### WHAT YOU HAVE TO DO
Search the listing below for the word "with" and return each line that contains it.

### DATA FOR THIS EXERCISE
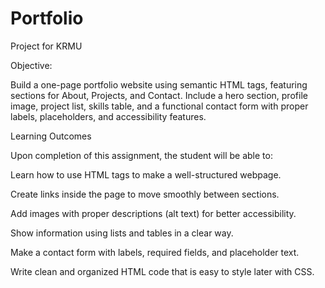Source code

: # Portfolio
Project for KRMU


Objective:

Build a one-page portfolio website using semantic HTML tags, featuring sections for About, Projects, and Contact. Include a hero section, profile image, project list, skills table, and a functional contact form with proper labels, placeholders, and accessibility features.

Learning Outcomes

Upon completion of this assignment, the student will be able to:

Learn how to use HTML tags to make a well-structured webpage.

Create links inside the page to move smoothly between sections.

Add images with proper descriptions (alt text) for better accessibility.

Show information using lists and tables in a clear way.

Make a contact form with labels, required fields, and placeholder text.

Write clean and organized HTML code that is easy to style later with CSS.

### RESPONSE TO THE TASK
Build a one-page portfolio website using semantic HTML tags, featuring sections for About, Projects, and Contact. Include a hero section, profile image, project list, skills table, and a functional contact form with proper labels, placeholders, and accessibility features.
Add images with proper descriptions (alt text) for better accessibility.
Make a contact form with labels, required fields, and placeholder text.
Write clean and organized HTML code that is easy to style later with CSS.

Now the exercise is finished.